**Task instructions**
Once the pictures are set aside, repeat all of the data below exactly.

**Record excerpts**
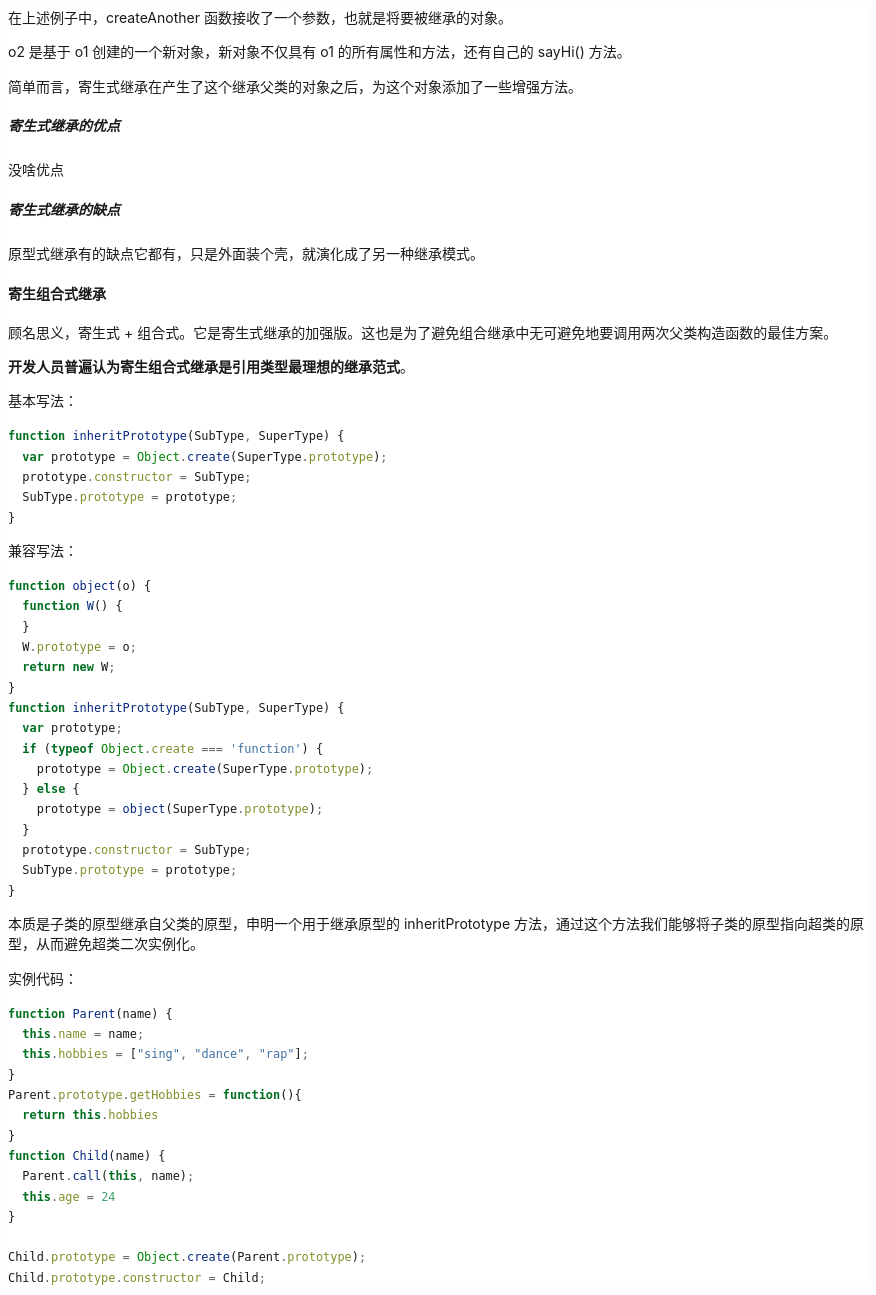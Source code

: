 在上述例子中，createAnother 函数接收了一个参数，也就是将要被继承的对象。

o2 是基于 o1 创建的一个新对象，新对象不仅具有 o1 的所有属性和方法，还有自己的 sayHi() 方法。

简单而言，寄生式继承在产生了这个继承父类的对象之后，为这个对象添加了一些增强方法。

##### 寄生式继承的优点

没啥优点

##### 寄生式继承的缺点

原型式继承有的缺点它都有，只是外面装个壳，就演化成了另一种继承模式。

#### 寄生组合式继承

顾名思义，寄生式 + 组合式。它是寄生式继承的加强版。这也是为了避免组合继承中无可避免地要调用两次父类构造函数的最佳方案。

**开发人员普遍认为寄生组合式继承是引用类型最理想的继承范式**。

基本写法：

```js
function inheritPrototype(SubType, SuperType) {
  var prototype = Object.create(SuperType.prototype);
  prototype.constructor = SubType;
  SubType.prototype = prototype;
}
```

兼容写法：

```js
function object(o) {
  function W() {
  }
  W.prototype = o;
  return new W;
}
function inheritPrototype(SubType, SuperType) {
  var prototype;
  if (typeof Object.create === 'function') {
    prototype = Object.create(SuperType.prototype);
  } else {
    prototype = object(SuperType.prototype);
  }         
  prototype.constructor = SubType;
  SubType.prototype = prototype;
}
```

本质是子类的原型继承自父类的原型，申明一个用于继承原型的 inheritPrototype 方法，通过这个方法我们能够将子类的原型指向超类的原型，从而避免超类二次实例化。

实例代码：

```js
function Parent(name) {
  this.name = name;
  this.hobbies = ["sing", "dance", "rap"];
}
Parent.prototype.getHobbies = function(){
  return this.hobbies
}
function Child(name) {
  Parent.call(this, name);
  this.age = 24
}

Child.prototype = Object.create(Parent.prototype);
Child.prototype.constructor = Child;

```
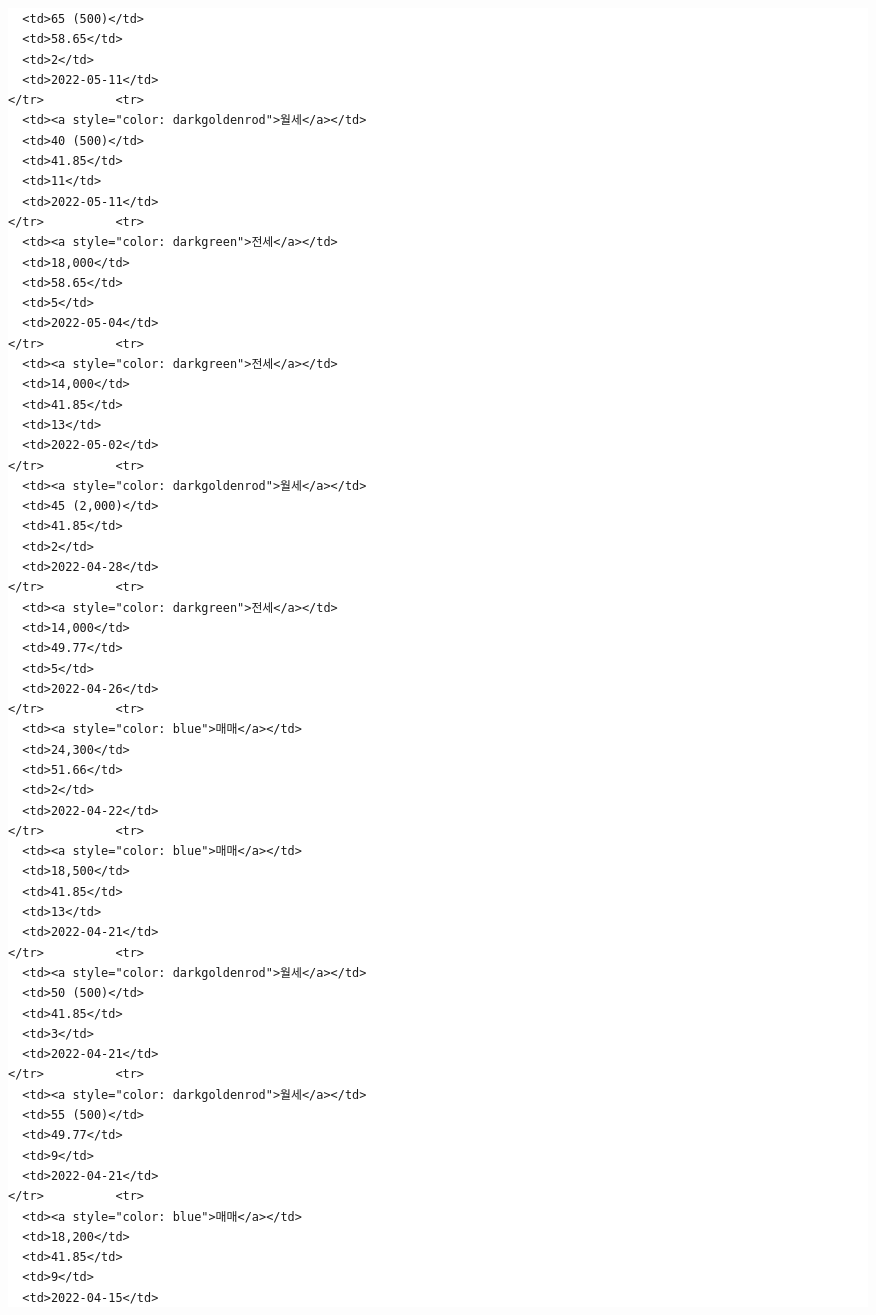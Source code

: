       <td>65 (500)</td>
      <td>58.65</td>
      <td>2</td>
      <td>2022-05-11</td>
    </tr>          <tr>
      <td><a style="color: darkgoldenrod">월세</a></td>
      <td>40 (500)</td>
      <td>41.85</td>
      <td>11</td>
      <td>2022-05-11</td>
    </tr>          <tr>
      <td><a style="color: darkgreen">전세</a></td>
      <td>18,000</td>
      <td>58.65</td>
      <td>5</td>
      <td>2022-05-04</td>
    </tr>          <tr>
      <td><a style="color: darkgreen">전세</a></td>
      <td>14,000</td>
      <td>41.85</td>
      <td>13</td>
      <td>2022-05-02</td>
    </tr>          <tr>
      <td><a style="color: darkgoldenrod">월세</a></td>
      <td>45 (2,000)</td>
      <td>41.85</td>
      <td>2</td>
      <td>2022-04-28</td>
    </tr>          <tr>
      <td><a style="color: darkgreen">전세</a></td>
      <td>14,000</td>
      <td>49.77</td>
      <td>5</td>
      <td>2022-04-26</td>
    </tr>          <tr>
      <td><a style="color: blue">매매</a></td>
      <td>24,300</td>
      <td>51.66</td>
      <td>2</td>
      <td>2022-04-22</td>
    </tr>          <tr>
      <td><a style="color: blue">매매</a></td>
      <td>18,500</td>
      <td>41.85</td>
      <td>13</td>
      <td>2022-04-21</td>
    </tr>          <tr>
      <td><a style="color: darkgoldenrod">월세</a></td>
      <td>50 (500)</td>
      <td>41.85</td>
      <td>3</td>
      <td>2022-04-21</td>
    </tr>          <tr>
      <td><a style="color: darkgoldenrod">월세</a></td>
      <td>55 (500)</td>
      <td>49.77</td>
      <td>9</td>
      <td>2022-04-21</td>
    </tr>          <tr>
      <td><a style="color: blue">매매</a></td>
      <td>18,200</td>
      <td>41.85</td>
      <td>9</td>
      <td>2022-04-15</td>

**Written response**
Source code

: 在上述例子中，createAnother 函数接收了一个参数，也就是将要被继承的对象。

o2 是基于 o1 创建的一个新对象，新对象不仅具有 o1 的所有属性和方法，还有自己的 sayHi() 方法。

简单而言，寄生式继承在产生了这个继承父类的对象之后，为这个对象添加了一些增强方法。

##### 寄生式继承的优点

没啥优点

##### 寄生式继承的缺点

原型式继承有的缺点它都有，只是外面装个壳，就演化成了另一种继承模式。

#### 寄生组合式继承

顾名思义，寄生式 + 组合式。它是寄生式继承的加强版。这也是为了避免组合继承中无可避免地要调用两次父类构造函数的最佳方案。

**开发人员普遍认为寄生组合式继承是引用类型最理想的继承范式**。

基本写法：

```js
function inheritPrototype(SubType, SuperType) {
  var prototype = Object.create(SuperType.prototype);
  prototype.constructor = SubType;
  SubType.prototype = prototype;
}
```

兼容写法：

```js
function object(o) {
  function W() {
  }
  W.prototype = o;
  return new W;
}
function inheritPrototype(SubType, SuperType) {
  var prototype;
  if (typeof Object.create === 'function') {
    prototype = Object.create(SuperType.prototype);
  } else {
    prototype = object(SuperType.prototype);
  }         
  prototype.constructor = SubType;
  SubType.prototype = prototype;
}
```

本质是子类的原型继承自父类的原型，申明一个用于继承原型的 inheritPrototype 方法，通过这个方法我们能够将子类的原型指向超类的原型，从而避免超类二次实例化。

实例代码：

```js
function Parent(name) {
  this.name = name;
  this.hobbies = ["sing", "dance", "rap"];
}
Parent.prototype.getHobbies = function(){
  return this.hobbies
}
function Child(name) {
  Parent.call(this, name);
  this.age = 24
}

Child.prototype = Object.create(Parent.prototype);
Child.prototype.constructor = Child;

```
Source code

:       <td>65 (500)</td>
      <td>58.65</td>
      <td>2</td>
      <td>2022-05-11</td>
    </tr>          <tr>
      <td><a style="color: darkgoldenrod">월세</a></td>
      <td>40 (500)</td>
      <td>41.85</td>
      <td>11</td>
      <td>2022-05-11</td>
    </tr>          <tr>
      <td><a style="color: darkgreen">전세</a></td>
      <td>18,000</td>
      <td>58.65</td>
      <td>5</td>
      <td>2022-05-04</td>
    </tr>          <tr>
      <td><a style="color: darkgreen">전세</a></td>
      <td>14,000</td>
      <td>41.85</td>
      <td>13</td>
      <td>2022-05-02</td>
    </tr>          <tr>
      <td><a style="color: darkgoldenrod">월세</a></td>
      <td>45 (2,000)</td>
      <td>41.85</td>
      <td>2</td>
      <td>2022-04-28</td>
    </tr>          <tr>
      <td><a style="color: darkgreen">전세</a></td>
      <td>14,000</td>
      <td>49.77</td>
      <td>5</td>
      <td>2022-04-26</td>
    </tr>          <tr>
      <td><a style="color: blue">매매</a></td>
      <td>24,300</td>
      <td>51.66</td>
      <td>2</td>
      <td>2022-04-22</td>
    </tr>          <tr>
      <td><a style="color: blue">매매</a></td>
      <td>18,500</td>
      <td>41.85</td>
      <td>13</td>
      <td>2022-04-21</td>
    </tr>          <tr>
      <td><a style="color: darkgoldenrod">월세</a></td>
      <td>50 (500)</td>
      <td>41.85</td>
      <td>3</td>
      <td>2022-04-21</td>
    </tr>          <tr>
      <td><a style="color: darkgoldenrod">월세</a></td>
      <td>55 (500)</td>
      <td>49.77</td>
      <td>9</td>
      <td>2022-04-21</td>
    </tr>          <tr>
      <td><a style="color: blue">매매</a></td>
      <td>18,200</td>
      <td>41.85</td>
      <td>9</td>
      <td>2022-04-15</td>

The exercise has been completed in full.